Computational Work without Experimental Validation

As I've pointed out before, the big division in biology is currently between computational groups and wet labs. Michael White agrees with me. Here's his take on the current state of computational work in cell biology:

The result is that you get different groups coming up with all sorts of new analyses of the same genomic data . . . but never really making any serious progress towards improving our understanding of the biological process in question. The worst part is that, over time, the researchers doing this kind of work start talking as if we are making progress in our understanding, even though we haven't really tested that understanding. You start getting an echo chamber resonating with these guys who are citing each other for validation more than they are citing the people actually study the relevant genes in the lab.

Michael goes on to say that wet lab people, like him, ignore the echo chamber. Instead of using their complementary tools to improve our knowledge, the two groups are unnecessarily diverging from each other. This can be remedied by labs that employ both computational and experimental techniques (yes, there are a few), or if computational labs and wet labs work together to solve problems.

Contributing to the echo chamber is the fact that many journals are purely computational or entirely experimental. One journal that reports research from both sides of the divide is Nucleic Acids Research (and they're open access!). Check out what they require from computational articles:

Manuscripts will be considered only if they describe new algorithms that are a substantial improvement over current applications and have direct biological relevance. The performance of such algorithms must be compared with current methods and, unless special circumstances prevail, predictions must be experimentally verified. The sensitivity and selectivity of predictions must be indicated. Small improvements or modifications of existing algorithms will not be considered. Manuscripts must be written so as to be understandable to biologists. The extensive use of equations should be avoided in the main text and any heavy mathematics should be presented as supplementary material. All source code must be freely available upon request.

Setting a standard of experimental verification for a computational article sounds exactly like what I was advocating. As you can guess, I support this standard.

Tags

More like this

Right on! I agree with you about the journals. But there's more at stake than just what's being published. See my comments over at Sandwalk.

By Larry Moran (not verified) on 14 Nov 2006 #permalink

I have to agree with you, RPM. I would love to explore functional properties of loci showing evidence of selection (through various statistical & computational methods) in humans and other organisms.

This is an old argument. The first gene function to be predicted computationally (around 1982?), caused a big uproar because other people felt that the prediction wasn't enough for publication and that the function had to be proven as well. (I think they were also a bit mad because they felt that a computational prediction without biochemistry was a form of "cheating")
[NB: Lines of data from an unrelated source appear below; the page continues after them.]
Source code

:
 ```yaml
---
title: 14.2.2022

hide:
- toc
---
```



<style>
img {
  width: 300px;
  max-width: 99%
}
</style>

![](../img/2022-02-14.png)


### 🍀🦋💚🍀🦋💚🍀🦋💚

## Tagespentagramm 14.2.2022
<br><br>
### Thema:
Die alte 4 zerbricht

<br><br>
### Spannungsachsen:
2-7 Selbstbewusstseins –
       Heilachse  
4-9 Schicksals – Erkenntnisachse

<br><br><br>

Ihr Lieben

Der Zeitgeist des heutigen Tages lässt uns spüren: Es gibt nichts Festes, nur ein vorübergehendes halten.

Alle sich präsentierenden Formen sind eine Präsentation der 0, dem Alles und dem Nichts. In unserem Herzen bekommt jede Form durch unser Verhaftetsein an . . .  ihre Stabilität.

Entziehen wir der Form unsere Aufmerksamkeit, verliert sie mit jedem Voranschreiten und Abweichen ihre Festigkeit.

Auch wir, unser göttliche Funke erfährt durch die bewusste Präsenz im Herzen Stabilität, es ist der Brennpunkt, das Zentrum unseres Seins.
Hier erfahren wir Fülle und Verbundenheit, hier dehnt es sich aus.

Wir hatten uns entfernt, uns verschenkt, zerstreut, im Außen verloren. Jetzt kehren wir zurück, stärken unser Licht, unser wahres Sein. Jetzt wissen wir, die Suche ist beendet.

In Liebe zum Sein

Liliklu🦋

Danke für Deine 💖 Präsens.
Experimental verification is certainly the gold standard and worth striving for. Achieving it, though, isn't always an easy thing - you can only test the validity of the algorithm if you can get ahold of real data. Sometimes the data don't exist and sometimes the people who have the data won't give it to you.

In the ideal world, collaborations would be much easier and biologists and computational scientists could work better together to devise good tests for new algorithms.
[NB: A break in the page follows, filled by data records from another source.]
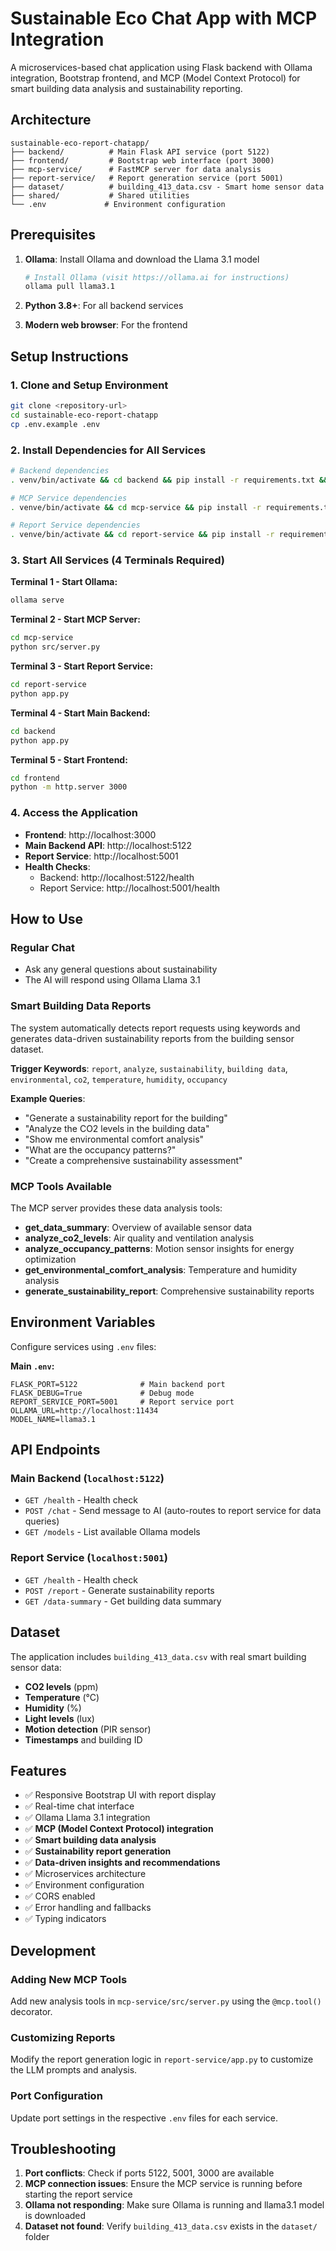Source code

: # Sustainable Eco Chat App with MCP Integration

A microservices-based chat application using Flask backend with Ollama integration, Bootstrap frontend, and MCP (Model Context Protocol) for smart building data analysis and sustainability reporting.

## Architecture

```
sustainable-eco-report-chatapp/
├── backend/          # Main Flask API service (port 5122)
├── frontend/         # Bootstrap web interface (port 3000)
├── mcp-service/      # FastMCP server for data analysis
├── report-service/   # Report generation service (port 5001)
├── dataset/          # building_413_data.csv - Smart home sensor data
├── shared/           # Shared utilities
└── .env             # Environment configuration
```

## Prerequisites

1. **Ollama**: Install Ollama and download the Llama 3.1 model
   ```bash
   # Install Ollama (visit https://ollama.ai for instructions)
   ollama pull llama3.1
   ```

2. **Python 3.8+**: For all backend services
3. **Modern web browser**: For the frontend

## Setup Instructions

### 1. Clone and Setup Environment

```bash
git clone <repository-url>
cd sustainable-eco-report-chatapp
cp .env.example .env
```

### 2. Install Dependencies for All Services

```bash
# Backend dependencies
. venv/bin/activate && cd backend && pip install -r requirements.txt && cd ..

# MCP Service dependencies
. venve/bin/activate && cd mcp-service && pip install -r requirements.txt && cd ..

# Report Service dependencies
. venve/bin/activate && cd report-service && pip install -r requirements.txt && cd ..
```

### 3. Start All Services (4 Terminals Required)

**Terminal 1 - Start Ollama:**
```bash
ollama serve
```

**Terminal 2 - Start MCP Server:**
```bash
cd mcp-service
python src/server.py
```

**Terminal 3 - Start Report Service:**
```bash
cd report-service
python app.py
```

**Terminal 4 - Start Main Backend:**
```bash
cd backend
python app.py
```

**Terminal 5 - Start Frontend:**
```bash
cd frontend
python -m http.server 3000
```

### 4. Access the Application

- **Frontend**: http://localhost:3000
- **Main Backend API**: http://localhost:5122
- **Report Service**: http://localhost:5001
- **Health Checks**: 
  - Backend: http://localhost:5122/health
  - Report Service: http://localhost:5001/health

## How to Use

### Regular Chat
- Ask any general questions about sustainability
- The AI will respond using Ollama Llama 3.1

### Smart Building Data Reports
The system automatically detects report requests using keywords and generates data-driven sustainability reports from the building sensor dataset.

**Trigger Keywords**: `report`, `analyze`, `sustainability`, `building data`, `environmental`, `co2`, `temperature`, `humidity`, `occupancy`

**Example Queries**:
- "Generate a sustainability report for the building"
- "Analyze the CO2 levels in the building data"
- "Show me environmental comfort analysis"
- "What are the occupancy patterns?"
- "Create a comprehensive sustainability assessment"

### MCP Tools Available
The MCP server provides these data analysis tools:
- **get_data_summary**: Overview of available sensor data
- **analyze_co2_levels**: Air quality and ventilation analysis
- **analyze_occupancy_patterns**: Motion sensor insights for energy optimization
- **get_environmental_comfort_analysis**: Temperature and humidity analysis
- **generate_sustainability_report**: Comprehensive sustainability reports

## Environment Variables

Configure services using `.env` files:

**Main `.env`:**
```env
FLASK_PORT=5122              # Main backend port
FLASK_DEBUG=True             # Debug mode
REPORT_SERVICE_PORT=5001     # Report service port
OLLAMA_URL=http://localhost:11434
MODEL_NAME=llama3.1
```

## API Endpoints

### Main Backend (`localhost:5122`)
- `GET /health` - Health check
- `POST /chat` - Send message to AI (auto-routes to report service for data queries)
- `GET /models` - List available Ollama models

### Report Service (`localhost:5001`)
- `GET /health` - Health check
- `POST /report` - Generate sustainability reports
- `GET /data-summary` - Get building data summary

## Dataset

The application includes `building_413_data.csv` with real smart building sensor data:
- **CO2 levels** (ppm)
- **Temperature** (°C)
- **Humidity** (%)
- **Light levels** (lux)
- **Motion detection** (PIR sensor)
- **Timestamps** and building ID

## Features

- ✅ Responsive Bootstrap UI with report display
- ✅ Real-time chat interface
- ✅ Ollama Llama 3.1 integration
- ✅ **MCP (Model Context Protocol) integration**
- ✅ **Smart building data analysis**
- ✅ **Sustainability report generation**
- ✅ **Data-driven insights and recommendations**
- ✅ Microservices architecture
- ✅ Environment configuration
- ✅ CORS enabled
- ✅ Error handling and fallbacks
- ✅ Typing indicators

## Development

### Adding New MCP Tools
Add new analysis tools in `mcp-service/src/server.py` using the `@mcp.tool()` decorator.

### Customizing Reports
Modify the report generation logic in `report-service/app.py` to customize the LLM prompts and analysis.

### Port Configuration
Update port settings in the respective `.env` files for each service.

## Troubleshooting

1. **Port conflicts**: Check if ports 5122, 5001, 3000 are available
2. **MCP connection issues**: Ensure the MCP service is running before starting the report service
3. **Ollama not responding**: Make sure Ollama is running and llama3.1 model is downloaded
4. **Dataset not found**: Verify `building_413_data.csv` exists in the `dataset/` folder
In the real world, though, many algorithms are devised long before they can ever be tested experimentally. Many of the phylogeny algorithms that you enjoy, i.e. maximum parsimony, maximum likelihood, neighbor joining, were developed and used for some years before the predictions they made were ever compared to real data from time course experiments. I don't think that there's anything wrong with that - but it's good to know which programs have been tested and how, which haven't been tested, and sometimes that distinction is difficult to make.